Hi,

I noticed[1] that -addmods already has a special option: ALL-SYSTEM
What I'm looking for is something like ALL-MP or ALL-MODULEPATH, which simply exposes all modules on the modulepath to the classpath. The set of moduleEntries on the modulePath are already chosen with care and are in the end all required to be able to compile the test-classes without the need of knowing the name of the module being used to compile with.

thanks,
Robert

[1] http://openjdk.java.net/jeps/261


On Tue, 23 Feb 2016 01:52:50 +0100, Jonathan Gibbons <jonathan.gibb...@oracle.com> wrote:



On 02/22/2016 12:44 PM, Robert Scholte wrote:
Hi,

first of all I'd like to say that I'm very pleased with the new -mp options, these matches better with the way Apache Maven would like to work with jars and class-folders.

Here's my use case: I noticed that if I add a module-info to src/main/java and put all compile-scoped dependencies to the module path, all compiles fines. I assume that developers are less interested in adding a module-info.java file to src/test/java, so that's what I'm doing right now too. Now it seems that I *must* add compile + test scoped to the *classpath* to be able to compile the test classes. My first approach was to leave the compile-scoped dependencies on the modulepath and all test-scoped dependencies on the classpath, so the modules keeps their inner related structure, but it seems that the classpath classes cannot access the modulepath classes.
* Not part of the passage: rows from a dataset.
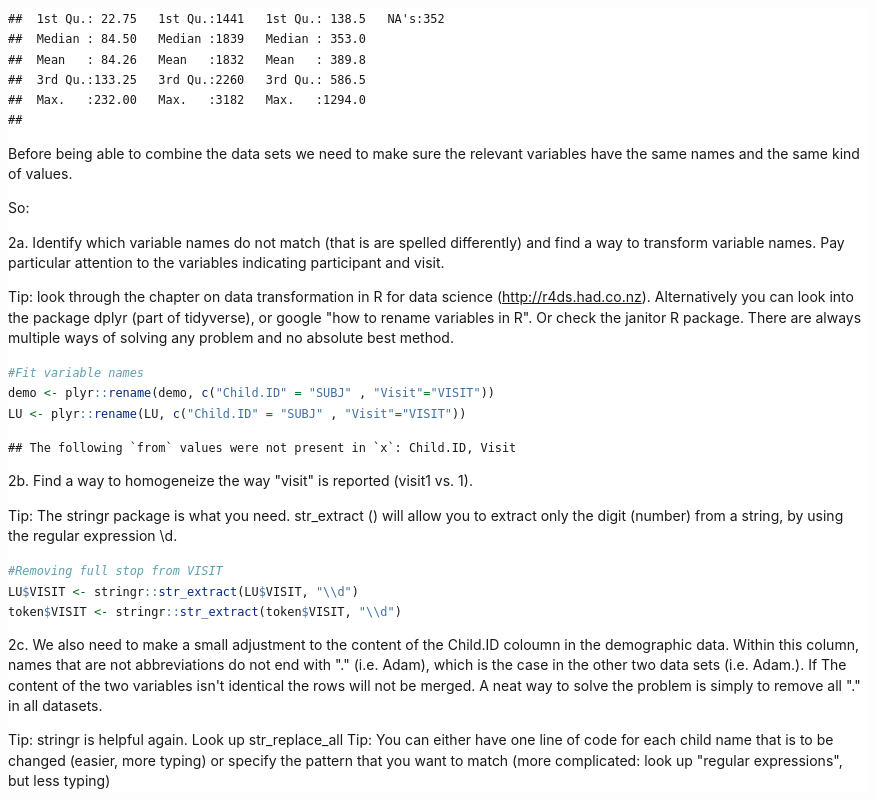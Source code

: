     ##  1st Qu.: 22.75   1st Qu.:1441   1st Qu.: 138.5   NA's:352      
    ##  Median : 84.50   Median :1839   Median : 353.0                 
    ##  Mean   : 84.26   Mean   :1832   Mean   : 389.8                 
    ##  3rd Qu.:133.25   3rd Qu.:2260   3rd Qu.: 586.5                 
    ##  Max.   :232.00   Max.   :3182   Max.   :1294.0                 
    ## 

Before being able to combine the data sets we need to make sure the relevant variables have the same names and the same kind of values.

So:

2a. Identify which variable names do not match (that is are spelled differently) and find a way to transform variable names. Pay particular attention to the variables indicating participant and visit.

Tip: look through the chapter on data transformation in R for data science (<http://r4ds.had.co.nz>). Alternatively you can look into the package dplyr (part of tidyverse), or google "how to rename variables in R". Or check the janitor R package. There are always multiple ways of solving any problem and no absolute best method.

``` r
#Fit variable names
demo <- plyr::rename(demo, c("Child.ID" = "SUBJ" , "Visit"="VISIT"))
LU <- plyr::rename(LU, c("Child.ID" = "SUBJ" , "Visit"="VISIT"))
```

    ## The following `from` values were not present in `x`: Child.ID, Visit

2b. Find a way to homogeneize the way "visit" is reported (visit1 vs. 1).

Tip: The stringr package is what you need. str\_extract () will allow you to extract only the digit (number) from a string, by using the regular expression \\d.

``` r
#Removing full stop from VISIT
LU$VISIT <- stringr::str_extract(LU$VISIT, "\\d")
token$VISIT <- stringr::str_extract(token$VISIT, "\\d")
```

2c. We also need to make a small adjustment to the content of the Child.ID coloumn in the demographic data. Within this column, names that are not abbreviations do not end with "." (i.e. Adam), which is the case in the other two data sets (i.e. Adam.). If The content of the two variables isn't identical the rows will not be merged. A neat way to solve the problem is simply to remove all "." in all datasets.

Tip: stringr is helpful again. Look up str\_replace\_all Tip: You can either have one line of code for each child name that is to be changed (easier, more typing) or specify the pattern that you want to match (more complicated: look up "regular expressions", but less typing)
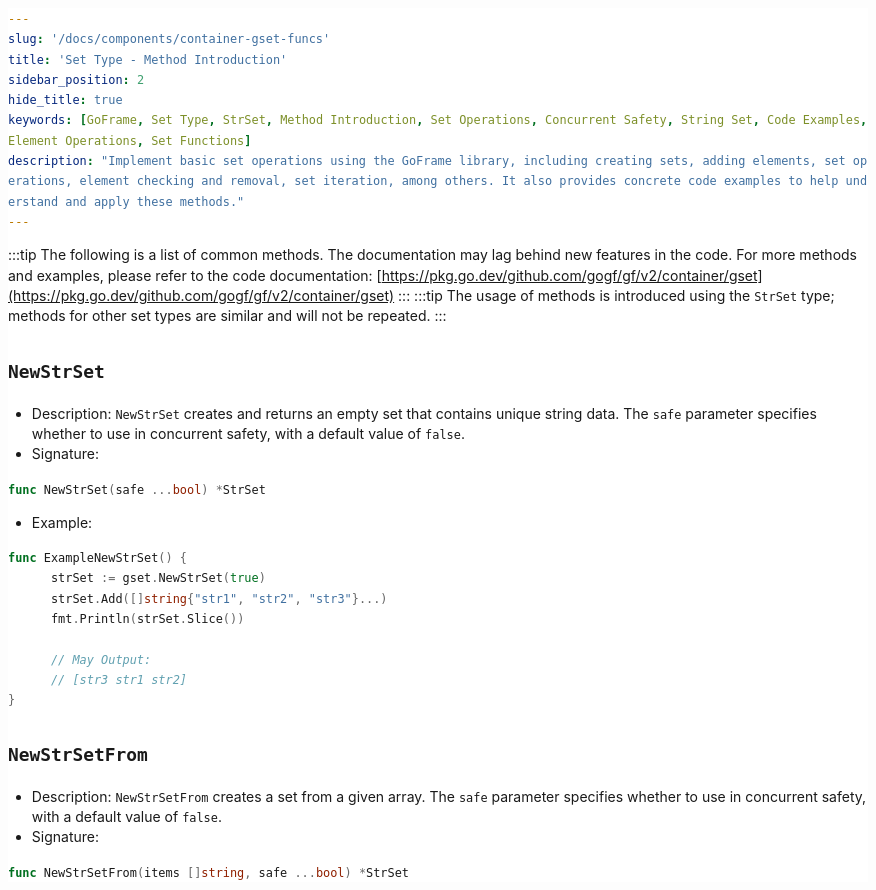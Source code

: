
 ```yaml
---
slug: '/docs/components/container-gset-funcs'
title: 'Set Type - Method Introduction'
sidebar_position: 2
hide_title: true
keywords: [GoFrame, Set Type, StrSet, Method Introduction, Set Operations, Concurrent Safety, String Set, Code Examples, Element Operations, Set Functions]
description: "Implement basic set operations using the GoFrame library, including creating sets, adding elements, set operations, element checking and removal, set iteration, among others. It also provides concrete code examples to help understand and apply these methods."
---
```

:::tip
The following is a list of common methods. The documentation may lag behind new features in the code. For more methods and examples, please refer to the code documentation: [https://pkg.go.dev/github.com/gogf/gf/v2/container/gset](https://pkg.go.dev/github.com/gogf/gf/v2/container/gset)
:::
:::tip
The usage of methods is introduced using the `StrSet` type; methods for other set types are similar and will not be repeated.
:::
## `NewStrSet`

- Description: `NewStrSet` creates and returns an empty set that contains unique string data. The `safe` parameter specifies whether to use in concurrent safety, with a default value of `false`.
- Signature:

```go
func NewStrSet(safe ...bool) *StrSet
```

- Example:

```go
func ExampleNewStrSet() {
      strSet := gset.NewStrSet(true)
      strSet.Add([]string{"str1", "str2", "str3"}...)
      fmt.Println(strSet.Slice())

      // May Output:
      // [str3 str1 str2]
}
```


## `NewStrSetFrom`

- Description: `NewStrSetFrom` creates a set from a given array. The `safe` parameter specifies whether to use in concurrent safety, with a default value of `false`.
- Signature:

```go
func NewStrSetFrom(items []string, safe ...bool) *StrSet
```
I'm looking for the confirmation that putting all dependencies on the classpath is indeed the right approach in this case.

thanks,
Robert

Robert,

We definitely need some more detailed notes on setting up javac compilations (note to self!) but one thing to note is that by default, the unnamed module (i.e. code on the classpath) only has observability of the modules in the system image. To make modules on the module path observable, you need to use the -addmods option.